■ Material for the task:
++++++++

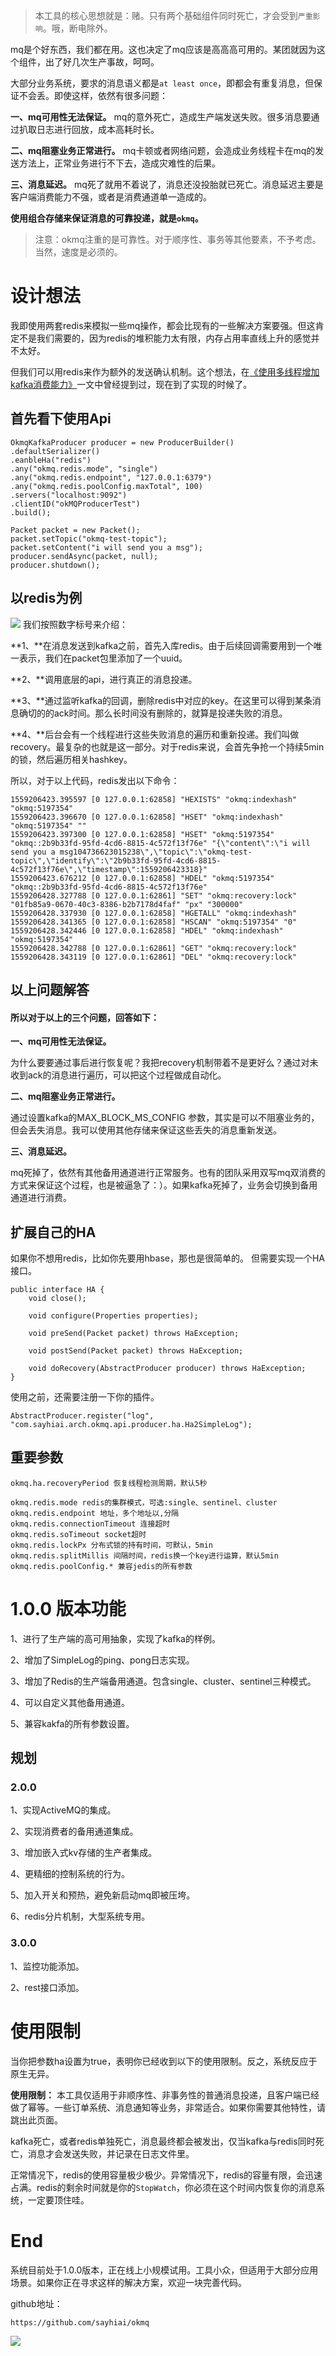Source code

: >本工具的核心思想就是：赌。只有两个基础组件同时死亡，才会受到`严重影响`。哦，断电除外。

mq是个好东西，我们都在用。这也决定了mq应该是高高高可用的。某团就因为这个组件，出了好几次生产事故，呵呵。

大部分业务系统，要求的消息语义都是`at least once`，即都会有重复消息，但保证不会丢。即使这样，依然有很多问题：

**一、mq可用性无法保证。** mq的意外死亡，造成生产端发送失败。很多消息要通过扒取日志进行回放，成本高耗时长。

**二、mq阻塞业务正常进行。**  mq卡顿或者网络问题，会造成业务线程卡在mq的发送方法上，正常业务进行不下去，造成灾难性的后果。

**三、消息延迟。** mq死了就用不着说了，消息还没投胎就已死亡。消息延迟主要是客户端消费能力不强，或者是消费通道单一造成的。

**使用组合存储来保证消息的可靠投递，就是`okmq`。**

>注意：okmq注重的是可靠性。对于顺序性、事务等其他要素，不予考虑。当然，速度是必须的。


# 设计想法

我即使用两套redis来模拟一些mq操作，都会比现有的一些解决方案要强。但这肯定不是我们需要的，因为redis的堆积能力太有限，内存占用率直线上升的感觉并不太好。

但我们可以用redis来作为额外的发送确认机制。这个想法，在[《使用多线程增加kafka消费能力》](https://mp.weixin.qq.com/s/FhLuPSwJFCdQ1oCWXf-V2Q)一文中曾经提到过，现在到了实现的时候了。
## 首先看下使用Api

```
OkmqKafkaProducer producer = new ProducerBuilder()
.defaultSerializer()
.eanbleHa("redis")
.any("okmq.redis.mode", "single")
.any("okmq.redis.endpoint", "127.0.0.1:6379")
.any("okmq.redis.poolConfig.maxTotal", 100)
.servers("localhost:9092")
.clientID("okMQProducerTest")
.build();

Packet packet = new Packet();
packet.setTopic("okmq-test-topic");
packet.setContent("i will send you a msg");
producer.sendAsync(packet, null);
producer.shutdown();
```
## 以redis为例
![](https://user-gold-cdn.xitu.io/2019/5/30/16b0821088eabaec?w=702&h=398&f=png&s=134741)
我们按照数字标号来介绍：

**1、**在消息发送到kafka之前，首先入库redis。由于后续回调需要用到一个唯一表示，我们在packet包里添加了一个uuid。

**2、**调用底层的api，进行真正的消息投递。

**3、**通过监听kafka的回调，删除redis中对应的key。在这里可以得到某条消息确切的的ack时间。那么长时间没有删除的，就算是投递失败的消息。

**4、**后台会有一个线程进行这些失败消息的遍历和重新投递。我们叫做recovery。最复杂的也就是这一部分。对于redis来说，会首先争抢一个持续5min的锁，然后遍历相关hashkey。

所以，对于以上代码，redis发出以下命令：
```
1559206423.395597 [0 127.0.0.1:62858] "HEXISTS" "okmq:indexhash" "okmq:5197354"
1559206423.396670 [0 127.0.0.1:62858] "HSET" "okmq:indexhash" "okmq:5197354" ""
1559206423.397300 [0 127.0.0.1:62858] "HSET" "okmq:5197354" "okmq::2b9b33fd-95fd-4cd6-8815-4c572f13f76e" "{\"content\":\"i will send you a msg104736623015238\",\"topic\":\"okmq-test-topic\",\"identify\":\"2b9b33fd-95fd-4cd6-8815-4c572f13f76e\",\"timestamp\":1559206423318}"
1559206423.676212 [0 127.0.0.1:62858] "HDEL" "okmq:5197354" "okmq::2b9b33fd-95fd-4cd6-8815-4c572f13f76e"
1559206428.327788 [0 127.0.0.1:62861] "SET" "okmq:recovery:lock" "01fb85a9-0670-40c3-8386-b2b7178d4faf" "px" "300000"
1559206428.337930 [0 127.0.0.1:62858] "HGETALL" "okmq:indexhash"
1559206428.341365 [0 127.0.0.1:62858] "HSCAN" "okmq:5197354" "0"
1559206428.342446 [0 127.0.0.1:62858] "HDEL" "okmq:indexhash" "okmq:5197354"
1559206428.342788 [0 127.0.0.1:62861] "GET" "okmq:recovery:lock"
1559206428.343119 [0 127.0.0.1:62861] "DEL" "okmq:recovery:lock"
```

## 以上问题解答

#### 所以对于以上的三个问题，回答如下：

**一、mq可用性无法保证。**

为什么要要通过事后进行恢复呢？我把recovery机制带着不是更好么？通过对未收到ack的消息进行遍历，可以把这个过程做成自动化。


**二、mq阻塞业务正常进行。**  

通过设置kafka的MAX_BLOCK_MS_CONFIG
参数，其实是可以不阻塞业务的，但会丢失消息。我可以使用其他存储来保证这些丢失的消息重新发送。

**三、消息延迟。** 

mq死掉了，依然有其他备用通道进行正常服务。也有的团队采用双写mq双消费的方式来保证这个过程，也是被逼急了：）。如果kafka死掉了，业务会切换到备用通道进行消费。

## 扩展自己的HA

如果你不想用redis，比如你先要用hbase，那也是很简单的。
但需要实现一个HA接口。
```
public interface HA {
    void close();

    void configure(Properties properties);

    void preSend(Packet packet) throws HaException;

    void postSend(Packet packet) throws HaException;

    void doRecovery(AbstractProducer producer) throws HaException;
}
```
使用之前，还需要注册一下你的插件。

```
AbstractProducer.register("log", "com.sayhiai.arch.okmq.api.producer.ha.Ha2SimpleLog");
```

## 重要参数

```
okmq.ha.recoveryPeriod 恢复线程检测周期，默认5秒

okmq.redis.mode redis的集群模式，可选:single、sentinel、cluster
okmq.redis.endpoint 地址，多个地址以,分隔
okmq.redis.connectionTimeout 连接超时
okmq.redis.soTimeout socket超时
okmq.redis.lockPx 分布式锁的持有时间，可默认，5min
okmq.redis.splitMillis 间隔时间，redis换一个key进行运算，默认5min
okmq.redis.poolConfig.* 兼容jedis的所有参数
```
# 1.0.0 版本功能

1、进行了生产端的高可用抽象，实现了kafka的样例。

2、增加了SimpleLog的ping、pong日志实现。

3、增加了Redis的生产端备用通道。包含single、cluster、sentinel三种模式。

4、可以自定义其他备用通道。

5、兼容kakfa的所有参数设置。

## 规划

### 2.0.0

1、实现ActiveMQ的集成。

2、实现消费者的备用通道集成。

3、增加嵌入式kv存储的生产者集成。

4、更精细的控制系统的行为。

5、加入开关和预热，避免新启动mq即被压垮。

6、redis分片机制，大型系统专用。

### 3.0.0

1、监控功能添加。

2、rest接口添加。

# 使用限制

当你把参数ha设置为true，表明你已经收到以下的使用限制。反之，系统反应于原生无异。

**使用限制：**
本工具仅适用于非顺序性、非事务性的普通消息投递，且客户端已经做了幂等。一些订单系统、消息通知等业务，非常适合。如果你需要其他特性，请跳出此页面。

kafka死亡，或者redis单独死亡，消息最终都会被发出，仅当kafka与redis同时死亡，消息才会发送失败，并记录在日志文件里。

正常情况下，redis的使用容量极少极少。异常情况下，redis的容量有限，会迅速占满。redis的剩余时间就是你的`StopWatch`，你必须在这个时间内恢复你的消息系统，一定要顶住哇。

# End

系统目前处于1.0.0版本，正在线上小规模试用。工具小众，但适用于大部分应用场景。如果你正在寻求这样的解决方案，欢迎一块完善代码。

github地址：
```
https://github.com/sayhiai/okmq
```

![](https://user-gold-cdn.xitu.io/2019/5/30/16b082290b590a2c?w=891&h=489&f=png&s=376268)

++++++++

■ Problem to solve: Output all the material verbatim, skipping every image.

■ Solution:
Source code

: >本工具的核心思想就是：赌。只有两个基础组件同时死亡，才会受到`严重影响`。哦，断电除外。

mq是个好东西，我们都在用。这也决定了mq应该是高高高可用的。某团就因为这个组件，出了好几次生产事故，呵呵。

大部分业务系统，要求的消息语义都是`at least once`，即都会有重复消息，但保证不会丢。即使这样，依然有很多问题：

**一、mq可用性无法保证。** mq的意外死亡，造成生产端发送失败。很多消息要通过扒取日志进行回放，成本高耗时长。

**二、mq阻塞业务正常进行。**  mq卡顿或者网络问题，会造成业务线程卡在mq的发送方法上，正常业务进行不下去，造成灾难性的后果。

**三、消息延迟。** mq死了就用不着说了，消息还没投胎就已死亡。消息延迟主要是客户端消费能力不强，或者是消费通道单一造成的。

**使用组合存储来保证消息的可靠投递，就是`okmq`。**

>注意：okmq注重的是可靠性。对于顺序性、事务等其他要素，不予考虑。当然，速度是必须的。


# 设计想法

我即使用两套redis来模拟一些mq操作，都会比现有的一些解决方案要强。但这肯定不是我们需要的，因为redis的堆积能力太有限，内存占用率直线上升的感觉并不太好。

但我们可以用redis来作为额外的发送确认机制。这个想法，在[《使用多线程增加kafka消费能力》](https://mp.weixin.qq.com/s/FhLuPSwJFCdQ1oCWXf-V2Q)一文中曾经提到过，现在到了实现的时候了。
## 首先看下使用Api

```
OkmqKafkaProducer producer = new ProducerBuilder()
.defaultSerializer()
.eanbleHa("redis")
.any("okmq.redis.mode", "single")
.any("okmq.redis.endpoint", "127.0.0.1:6379")
.any("okmq.redis.poolConfig.maxTotal", 100)
.servers("localhost:9092")
.clientID("okMQProducerTest")
.build();

Packet packet = new Packet();
packet.setTopic("okmq-test-topic");
packet.setContent("i will send you a msg");
producer.sendAsync(packet, null);
producer.shutdown();
```
## 以redis为例
![](https://user-gold-cdn.xitu.io/2019/5/30/16b0821088eabaec?w=702&h=398&f=png&s=134741)
我们按照数字标号来介绍：

**1、**在消息发送到kafka之前，首先入库redis。由于后续回调需要用到一个唯一表示，我们在packet包里添加了一个uuid。

**2、**调用底层的api，进行真正的消息投递。

**3、**通过监听kafka的回调，删除redis中对应的key。在这里可以得到某条消息确切的的ack时间。那么长时间没有删除的，就算是投递失败的消息。

**4、**后台会有一个线程进行这些失败消息的遍历和重新投递。我们叫做recovery。最复杂的也就是这一部分。对于redis来说，会首先争抢一个持续5min的锁，然后遍历相关hashkey。

所以，对于以上代码，redis发出以下命令：
```
1559206423.395597 [0 127.0.0.1:62858] "HEXISTS" "okmq:indexhash" "okmq:5197354"
1559206423.396670 [0 127.0.0.1:62858] "HSET" "okmq:indexhash" "okmq:5197354" ""
1559206423.397300 [0 127.0.0.1:62858] "HSET" "okmq:5197354" "okmq::2b9b33fd-95fd-4cd6-8815-4c572f13f76e" "{\"content\":\"i will send you a msg104736623015238\",\"topic\":\"okmq-test-topic\",\"identify\":\"2b9b33fd-95fd-4cd6-8815-4c572f13f76e\",\"timestamp\":1559206423318}"
1559206423.676212 [0 127.0.0.1:62858] "HDEL" "okmq:5197354" "okmq::2b9b33fd-95fd-4cd6-8815-4c572f13f76e"
1559206428.327788 [0 127.0.0.1:62861] "SET" "okmq:recovery:lock" "01fb85a9-0670-40c3-8386-b2b7178d4faf" "px" "300000"
1559206428.337930 [0 127.0.0.1:62858] "HGETALL" "okmq:indexhash"
1559206428.341365 [0 127.0.0.1:62858] "HSCAN" "okmq:5197354" "0"
1559206428.342446 [0 127.0.0.1:62858] "HDEL" "okmq:indexhash" "okmq:5197354"
1559206428.342788 [0 127.0.0.1:62861] "GET" "okmq:recovery:lock"
1559206428.343119 [0 127.0.0.1:62861] "DEL" "okmq:recovery:lock"
```

## 以上问题解答

#### 所以对于以上的三个问题，回答如下：

**一、mq可用性无法保证。**

为什么要要通过事后进行恢复呢？我把recovery机制带着不是更好么？通过对未收到ack的消息进行遍历，可以把这个过程做成自动化。


**二、mq阻塞业务正常进行。**  

通过设置kafka的MAX_BLOCK_MS_CONFIG
参数，其实是可以不阻塞业务的，但会丢失消息。我可以使用其他存储来保证这些丢失的消息重新发送。

**三、消息延迟。** 

mq死掉了，依然有其他备用通道进行正常服务。也有的团队采用双写mq双消费的方式来保证这个过程，也是被逼急了：）。如果kafka死掉了，业务会切换到备用通道进行消费。

## 扩展自己的HA

如果你不想用redis，比如你先要用hbase，那也是很简单的。
但需要实现一个HA接口。
```
public interface HA {
    void close();

    void configure(Properties properties);

    void preSend(Packet packet) throws HaException;

    void postSend(Packet packet) throws HaException;

    void doRecovery(AbstractProducer producer) throws HaException;
}
```
使用之前，还需要注册一下你的插件。

```
AbstractProducer.register("log", "com.sayhiai.arch.okmq.api.producer.ha.Ha2SimpleLog");
```

## 重要参数

```
okmq.ha.recoveryPeriod 恢复线程检测周期，默认5秒

okmq.redis.mode redis的集群模式，可选:single、sentinel、cluster
okmq.redis.endpoint 地址，多个地址以,分隔
okmq.redis.connectionTimeout 连接超时
okmq.redis.soTimeout socket超时
okmq.redis.lockPx 分布式锁的持有时间，可默认，5min
okmq.redis.splitMillis 间隔时间，redis换一个key进行运算，默认5min
okmq.redis.poolConfig.* 兼容jedis的所有参数
```
# 1.0.0 版本功能

1、进行了生产端的高可用抽象，实现了kafka的样例。

2、增加了SimpleLog的ping、pong日志实现。

3、增加了Redis的生产端备用通道。包含single、cluster、sentinel三种模式。

4、可以自定义其他备用通道。

5、兼容kakfa的所有参数设置。

## 规划

### 2.0.0

1、实现ActiveMQ的集成。

2、实现消费者的备用通道集成。

3、增加嵌入式kv存储的生产者集成。

4、更精细的控制系统的行为。

5、加入开关和预热，避免新启动mq即被压垮。

6、redis分片机制，大型系统专用。

### 3.0.0

1、监控功能添加。

2、rest接口添加。

# 使用限制

当你把参数ha设置为true，表明你已经收到以下的使用限制。反之，系统反应于原生无异。

**使用限制：**
本工具仅适用于非顺序性、非事务性的普通消息投递，且客户端已经做了幂等。一些订单系统、消息通知等业务，非常适合。如果你需要其他特性，请跳出此页面。

kafka死亡，或者redis单独死亡，消息最终都会被发出，仅当kafka与redis同时死亡，消息才会发送失败，并记录在日志文件里。

正常情况下，redis的使用容量极少极少。异常情况下，redis的容量有限，会迅速占满。redis的剩余时间就是你的`StopWatch`，你必须在这个时间内恢复你的消息系统，一定要顶住哇。

# End

系统目前处于1.0.0版本，正在线上小规模试用。工具小众，但适用于大部分应用场景。如果你正在寻求这样的解决方案，欢迎一块完善代码。

github地址：
```
https://github.com/sayhiai/okmq
```

![](https://user-gold-cdn.xitu.io/2019/5/30/16b082290b590a2c?w=891&h=489&f=png&s=376268)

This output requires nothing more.